Bess felt her ears prick up like the barn cat hearing a rustle in the hay. “What sorts of things?” she asked, as casually as she knew how.
She supposed it was good that the footman who was usually stationed by the front door had stepped out to watch for the carriage. This was liable to be a somewhat scandalous conversation.
Or at least, she hoped so. In the week since the Devensham ball, Bess had made a few secret, tentative forays into exploring the less proper side of London.
In her bid to forget about Ashbourn, who obligingly made himself scarce when not escorting Lucy to their evening engagements, Bess had flouted all social convention by donning a hooded cloak and slipping from the house in the evenings after everyone else was abed.
Feeling rebellious and defiant, she told herself she didn’t care if Ashbourn found out that she’d visited Astley’s Ampitheatre to see the acrobats, or wandered through the Marylebone Pleasure Gardens—Vauxhall’s smaller, wilder, more dangerous sibling.
Thus far, all she’d gained from her outings was a strong sense that she was looking for more than the near-public assignations that took place in the Marylebone Garden shadows. But she’d no idea where else to look.
And when she was at Marylebone, she’d had a bit of a fright that had scared her off her search, at least for the moment. As she was leaving, walking toward the high street through the fog, she’d thought she heard the sound of footsteps behind her.
No one had been about—she’d left during the fireworks, which had drawn the attention of everyone else at the pleasure garden—but her heart had jumped into her throat as she searched the shadows.
She couldn’t see anyone, but when she’d turned and started walking again, she’d heard more footsteps, coming closer, until finally she broke into a run and threw herself into the first hansom cab she came to, gasping out the direction for Ashbourn House.

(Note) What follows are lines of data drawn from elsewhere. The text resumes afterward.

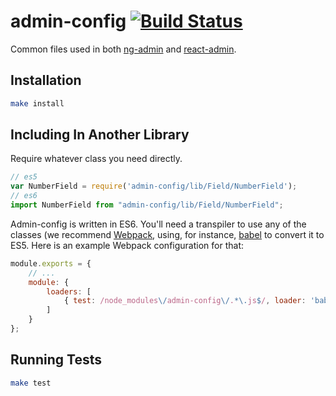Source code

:# admin-config [![Build Status](https://travis-ci.org/marmelab/admin-config.svg?branch=master)](https://travis-ci.org/marmelab/admin-config)

Common files used in both [ng-admin](https://github.com/marmelab/ng-admin) and [react-admin](https://github.com/marmelab/react-admin).

## Installation

```sh
make install
```

## Including In Another Library

Require whatever class you need directly.

```js
// es5
var NumberField = require('admin-config/lib/Field/NumberField');
// es6
import NumberField from "admin-config/lib/Field/NumberField";
```

Admin-config is written in ES6. You'll need a transpiler to use any of the classes (we recommend [Webpack](http://webpack.github.io/), using, for instance, [babel](https://babeljs.io/) to convert it to ES5. Here is an example Webpack configuration for that:

```js
module.exports = {
    // ...
    module: {
        loaders: [
            { test: /node_modules\/admin-config\/.*\.js$/, loader: 'babel' }
        ]
    }
};
```

## Running Tests

```sh
make test
```
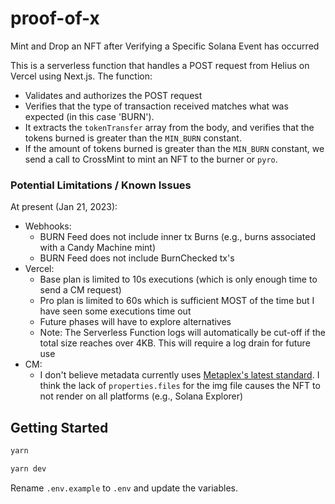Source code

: # proof-of-x
Mint and Drop an NFT after Verifying a Specific Solana Event has occurred 

This is a serverless function that handles a POST request from Helius on Vercel using Next.js. The function:

- Validates and authorizes the POST request
- Verifies that the type of transaction received matches what was expected (in this case 'BURN'). 
- It extracts the `tokenTransfer` array from the body, and verifies that the tokens burned is greater than the `MIN_BURN` constant. 
- If the amount of tokens burned is greater than the `MIN_BURN` constant, we send a call to CrossMint to mint an NFT to the burner or `pyro`.


### Potential Limitations / Known Issues

At present (Jan 21, 2023):
- Webhooks: 
    - BURN Feed does not include inner tx Burns (e.g., burns associated with a Candy Machine mint)
    - BURN Feed does not include BurnChecked tx's
- Vercel: 
    - Base plan is limited to 10s executions (which is only enough time to send a CM request)
    - Pro plan is limited to 60s which is sufficient MOST of the time but I have seen some executions time out 
    - Future phases will have to explore alternatives
    - Note: The Serverless Function logs will automatically be cut-off if the total size reaches over 4KB. This will require a log drain for future use
- CM:
    - I don't believe metadata currently uses [Metaplex's latest standard](https://docs.metaplex.com/programs/token-metadata/token-standard). I think the lack of `properties.files` for the img file causes the NFT to not render on all platforms (e.g., Solana Explorer)


## Getting Started

```sh
yarn
```

```sh
yarn dev
```

Rename `.env.example` to `.env` and update the variables. 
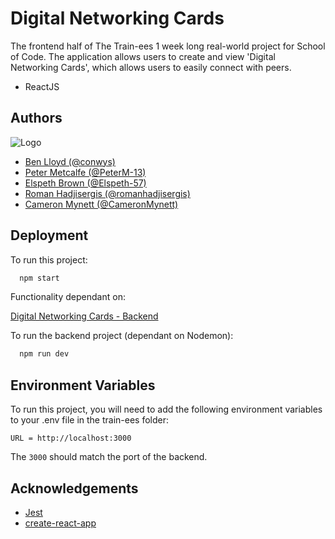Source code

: # Digital Networking Cards

The frontend half of The Train-ees 1 week long real-world project for School of Code.
The application allows users to create and view 'Digital Networking Cards', which allows
users to easily connect with peers.

- ReactJS

## Authors

![Logo](https://i.imgur.com/DfBRZa3.png)

- [Ben Lloyd (@conwys)](https://www.github.com/conwys)
- [Peter Metcalfe (@PeterM-13)](https://www.github.com/PeterM-13)
- [Elspeth Brown (@Elspeth-57)](https://www.github.com/Elspeth-57)
- [Roman Hadjisergis (@romanhadjisergis)](https://www.github.com/romanhadjisergis)
- [Cameron Mynett (@CameronMynett)](https://www.github.com/cameronmynett)

## Deployment

To run this project:

```bash
  npm start
```

Functionality dependant on:

[Digital Networking Cards - Backend](https://github.com/SchoolOfCode/bc13_w9_project-backend-the-train-ees)

To run the backend project (dependant on Nodemon):

```bash
  npm run dev
```

## Environment Variables

To run this project, you will need to add the following environment variables to your .env file in the train-ees folder:

`URL = http://localhost:3000`

The `3000` should match the port of the backend.

## Acknowledgements

- [Jest](https://jestjs.io/)
- [create-react-app](https://create-react-app.dev/)
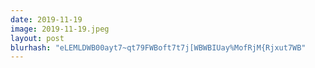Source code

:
 ```yaml
---
date: 2019-11-19
image: 2019-11-19.jpeg
layout: post
blurhash: "eLEMLDWB00ayt7~qt79FWBoft7t7j[WBWBIUay%MofRjM{Rjxut7WB"
---
```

A terrified glance out the window showed nothing but an empty street, and Bess had tried to laugh it off as the product of an overactive imagination, but the fear lingered. It made her jumpy.
She’d even begun to experience the sensation of being watched when she was out and about with Lucy during the day.
It had gotten bad enough that Bess had paused her evening excursions about town—but perhaps it was time she took them up again.
“Charlie says his mates get up to all sorts of things! Some aren’t terribly debauched, the menagerie at the Tower, gambling hells, and pleasure gardens, that sort of thing. But supposedly there’s a tavern somewhere near the docks where men go to fight one another? For fun? I cannot understand it. What fun is it to be pummeled? Or to pummel someone else? It seems entirely bacon-brained to me, but then, I am not a man.”
Bess felt her pulse quicken. A tavern that hosted fights! Surely if London held any handsome reprobates who might like a short-term affair with a country lass, that was the type of place they’d frequent.
“I’ve known many men who love to brawl,” she said, fishing delicately for more information. “And I even know a few women who relish a fine set-to every now and again. Gets the blood moving, I’m told. I haven’t seen a good brawl since the last time Mr. Cartwright let his pigs into his wife’s kitchen garden.”